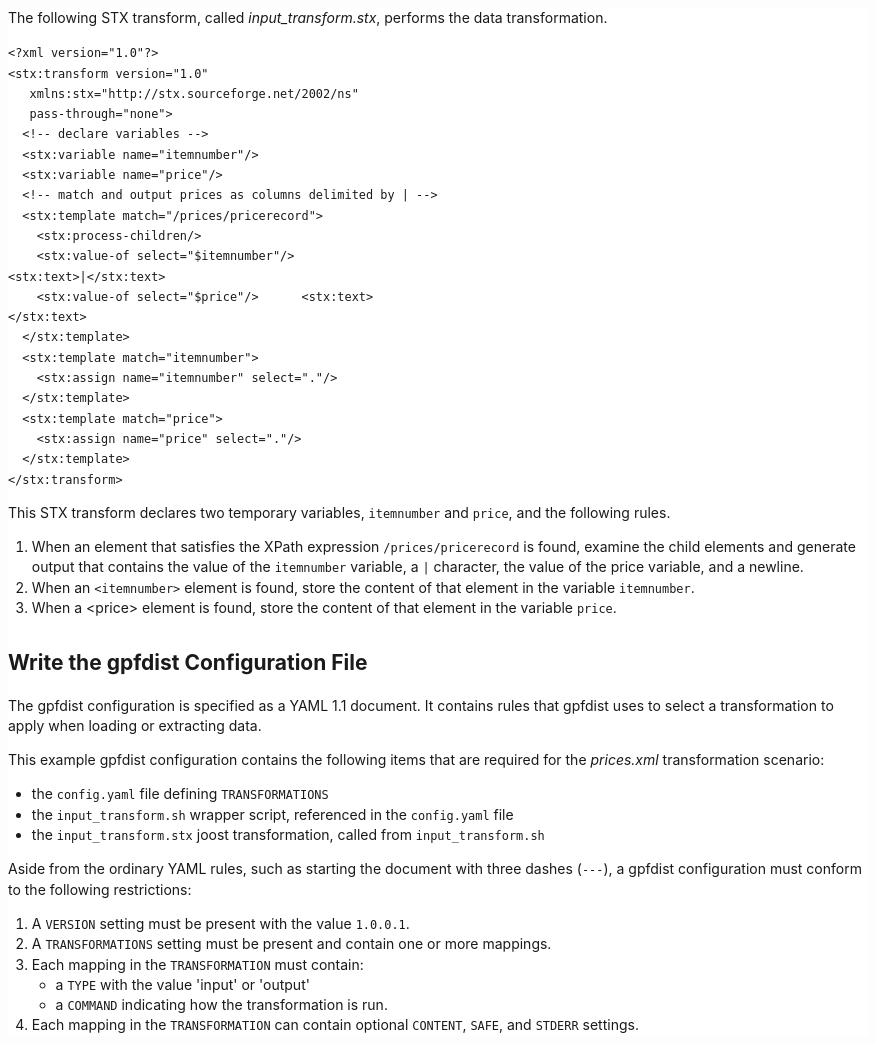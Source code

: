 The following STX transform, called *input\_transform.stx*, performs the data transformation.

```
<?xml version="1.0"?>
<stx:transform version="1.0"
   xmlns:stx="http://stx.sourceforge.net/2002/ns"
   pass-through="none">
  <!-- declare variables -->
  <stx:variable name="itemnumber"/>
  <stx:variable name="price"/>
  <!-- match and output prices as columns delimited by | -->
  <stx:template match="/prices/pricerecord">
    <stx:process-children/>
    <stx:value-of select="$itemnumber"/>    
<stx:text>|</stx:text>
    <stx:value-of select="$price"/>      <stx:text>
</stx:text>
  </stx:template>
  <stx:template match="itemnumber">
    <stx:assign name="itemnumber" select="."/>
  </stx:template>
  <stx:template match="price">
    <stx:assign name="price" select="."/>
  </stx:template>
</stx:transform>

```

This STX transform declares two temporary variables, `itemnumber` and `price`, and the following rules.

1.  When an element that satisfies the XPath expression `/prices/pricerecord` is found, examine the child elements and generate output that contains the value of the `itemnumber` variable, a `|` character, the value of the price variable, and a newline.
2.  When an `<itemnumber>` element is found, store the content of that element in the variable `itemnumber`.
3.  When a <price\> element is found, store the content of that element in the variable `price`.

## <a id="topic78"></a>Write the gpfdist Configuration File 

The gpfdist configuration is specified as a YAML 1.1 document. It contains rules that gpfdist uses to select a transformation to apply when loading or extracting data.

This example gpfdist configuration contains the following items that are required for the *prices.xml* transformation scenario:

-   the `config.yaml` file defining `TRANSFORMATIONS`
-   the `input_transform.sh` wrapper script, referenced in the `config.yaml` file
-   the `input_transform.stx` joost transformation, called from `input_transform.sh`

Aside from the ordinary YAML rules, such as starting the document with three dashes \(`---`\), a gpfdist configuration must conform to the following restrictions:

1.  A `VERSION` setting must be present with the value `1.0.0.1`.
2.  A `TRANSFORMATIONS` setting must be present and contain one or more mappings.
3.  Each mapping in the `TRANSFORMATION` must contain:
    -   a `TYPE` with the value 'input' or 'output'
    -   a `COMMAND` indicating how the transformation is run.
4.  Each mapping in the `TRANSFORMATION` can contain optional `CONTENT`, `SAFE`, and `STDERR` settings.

□ □ □ □ □ □ □

**AIM OF THE EXERCISE**
What you give back should be only the lines of the records above, starting at the line with "the data transformation." and ending at the line with "joost transformation, called", restated word for word.

**SOLUTION BELOW**
: The following STX transform, called *input\_transform.stx*, performs the data transformation.

```
<?xml version="1.0"?>
<stx:transform version="1.0"
   xmlns:stx="http://stx.sourceforge.net/2002/ns"
   pass-through="none">
  <!-- declare variables -->
  <stx:variable name="itemnumber"/>
  <stx:variable name="price"/>
  <!-- match and output prices as columns delimited by | -->
  <stx:template match="/prices/pricerecord">
    <stx:process-children/>
    <stx:value-of select="$itemnumber"/>    
<stx:text>|</stx:text>
    <stx:value-of select="$price"/>      <stx:text>
</stx:text>
  </stx:template>
  <stx:template match="itemnumber">
    <stx:assign name="itemnumber" select="."/>
  </stx:template>
  <stx:template match="price">
    <stx:assign name="price" select="."/>
  </stx:template>
</stx:transform>

```

This STX transform declares two temporary variables, `itemnumber` and `price`, and the following rules.

1.  When an element that satisfies the XPath expression `/prices/pricerecord` is found, examine the child elements and generate output that contains the value of the `itemnumber` variable, a `|` character, the value of the price variable, and a newline.
2.  When an `<itemnumber>` element is found, store the content of that element in the variable `itemnumber`.
3.  When a <price\> element is found, store the content of that element in the variable `price`.

## <a id="topic78"></a>Write the gpfdist Configuration File 

The gpfdist configuration is specified as a YAML 1.1 document. It contains rules that gpfdist uses to select a transformation to apply when loading or extracting data.

This example gpfdist configuration contains the following items that are required for the *prices.xml* transformation scenario:

-   the `config.yaml` file defining `TRANSFORMATIONS`
-   the `input_transform.sh` wrapper script, referenced in the `config.yaml` file
-   the `input_transform.stx` joost transformation, called from `input_transform.sh`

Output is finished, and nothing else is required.